= DIRECTIONS =
Your task is to filter the data below down to the lines holding "outputs".
━━━━━ DATA SECTION
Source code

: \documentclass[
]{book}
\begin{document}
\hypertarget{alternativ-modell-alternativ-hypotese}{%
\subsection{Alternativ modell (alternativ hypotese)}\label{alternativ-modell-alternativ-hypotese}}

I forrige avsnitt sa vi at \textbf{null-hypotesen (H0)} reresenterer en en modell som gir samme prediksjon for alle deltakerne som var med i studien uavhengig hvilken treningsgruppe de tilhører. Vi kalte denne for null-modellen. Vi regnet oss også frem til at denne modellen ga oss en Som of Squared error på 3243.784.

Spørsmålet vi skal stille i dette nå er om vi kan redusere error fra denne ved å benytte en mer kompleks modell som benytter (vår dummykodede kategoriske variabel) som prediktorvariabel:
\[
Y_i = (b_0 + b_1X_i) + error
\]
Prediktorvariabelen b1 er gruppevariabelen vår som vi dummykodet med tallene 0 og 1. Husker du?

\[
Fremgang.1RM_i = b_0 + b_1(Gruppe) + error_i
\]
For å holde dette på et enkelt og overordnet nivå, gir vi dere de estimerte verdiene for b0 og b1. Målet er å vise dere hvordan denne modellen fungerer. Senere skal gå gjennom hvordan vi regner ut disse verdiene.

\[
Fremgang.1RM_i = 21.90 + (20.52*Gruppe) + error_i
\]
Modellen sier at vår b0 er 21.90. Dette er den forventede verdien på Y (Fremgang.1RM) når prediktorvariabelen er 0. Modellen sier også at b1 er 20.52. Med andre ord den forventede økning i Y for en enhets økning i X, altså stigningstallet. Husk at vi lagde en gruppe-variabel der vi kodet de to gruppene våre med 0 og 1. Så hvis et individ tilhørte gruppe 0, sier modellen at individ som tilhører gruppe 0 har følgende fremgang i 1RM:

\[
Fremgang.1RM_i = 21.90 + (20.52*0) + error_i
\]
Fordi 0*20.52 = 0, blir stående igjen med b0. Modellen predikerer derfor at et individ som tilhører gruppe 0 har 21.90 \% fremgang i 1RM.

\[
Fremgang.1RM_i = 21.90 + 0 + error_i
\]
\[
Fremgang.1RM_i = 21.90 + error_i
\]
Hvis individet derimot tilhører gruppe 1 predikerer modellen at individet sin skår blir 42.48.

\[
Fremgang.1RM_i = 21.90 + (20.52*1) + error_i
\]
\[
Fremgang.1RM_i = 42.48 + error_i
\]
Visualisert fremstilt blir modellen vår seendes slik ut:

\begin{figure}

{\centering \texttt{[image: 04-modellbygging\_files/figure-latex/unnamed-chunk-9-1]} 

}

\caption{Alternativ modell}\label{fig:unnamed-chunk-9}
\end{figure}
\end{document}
━━━━━━━━━━
━━━━━ DATA SECTION
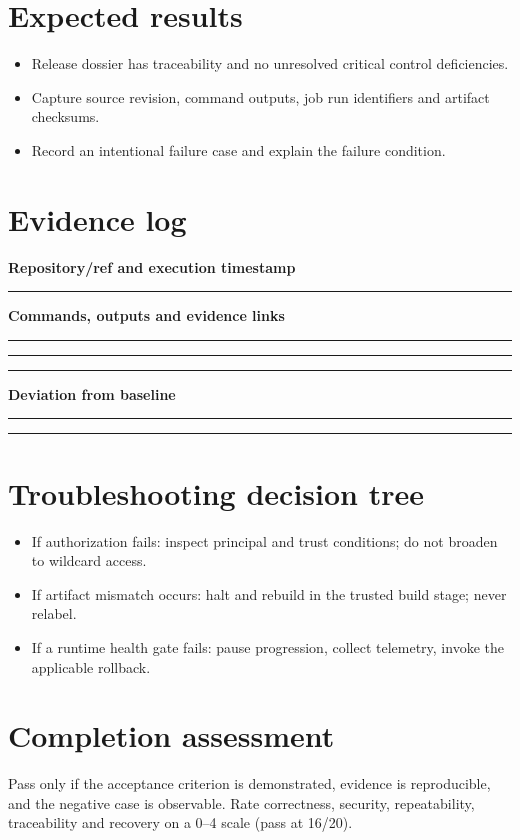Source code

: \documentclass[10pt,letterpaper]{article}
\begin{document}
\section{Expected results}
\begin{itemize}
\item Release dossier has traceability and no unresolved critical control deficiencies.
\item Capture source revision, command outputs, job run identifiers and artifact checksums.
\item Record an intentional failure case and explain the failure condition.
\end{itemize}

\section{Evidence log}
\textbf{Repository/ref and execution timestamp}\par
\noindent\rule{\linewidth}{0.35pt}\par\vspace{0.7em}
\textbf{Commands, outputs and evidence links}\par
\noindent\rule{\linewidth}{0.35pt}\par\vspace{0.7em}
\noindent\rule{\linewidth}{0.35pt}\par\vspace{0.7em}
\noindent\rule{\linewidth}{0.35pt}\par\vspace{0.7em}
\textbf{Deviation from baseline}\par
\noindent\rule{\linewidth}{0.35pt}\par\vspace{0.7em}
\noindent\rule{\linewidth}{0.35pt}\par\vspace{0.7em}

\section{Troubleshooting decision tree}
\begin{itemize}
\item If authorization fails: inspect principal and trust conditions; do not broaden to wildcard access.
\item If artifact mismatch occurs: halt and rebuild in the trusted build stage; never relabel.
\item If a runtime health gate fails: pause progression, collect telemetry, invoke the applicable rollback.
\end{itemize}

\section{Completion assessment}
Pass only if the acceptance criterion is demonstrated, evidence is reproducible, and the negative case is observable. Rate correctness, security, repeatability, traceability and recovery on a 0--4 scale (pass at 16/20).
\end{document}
━━━━━━━━━━
= SOLUTION TO THIS PROBLEM =
\item Capture source revision, command outputs, job run identifiers and artifact checksums.
\textbf{Commands, outputs and evidence links}\par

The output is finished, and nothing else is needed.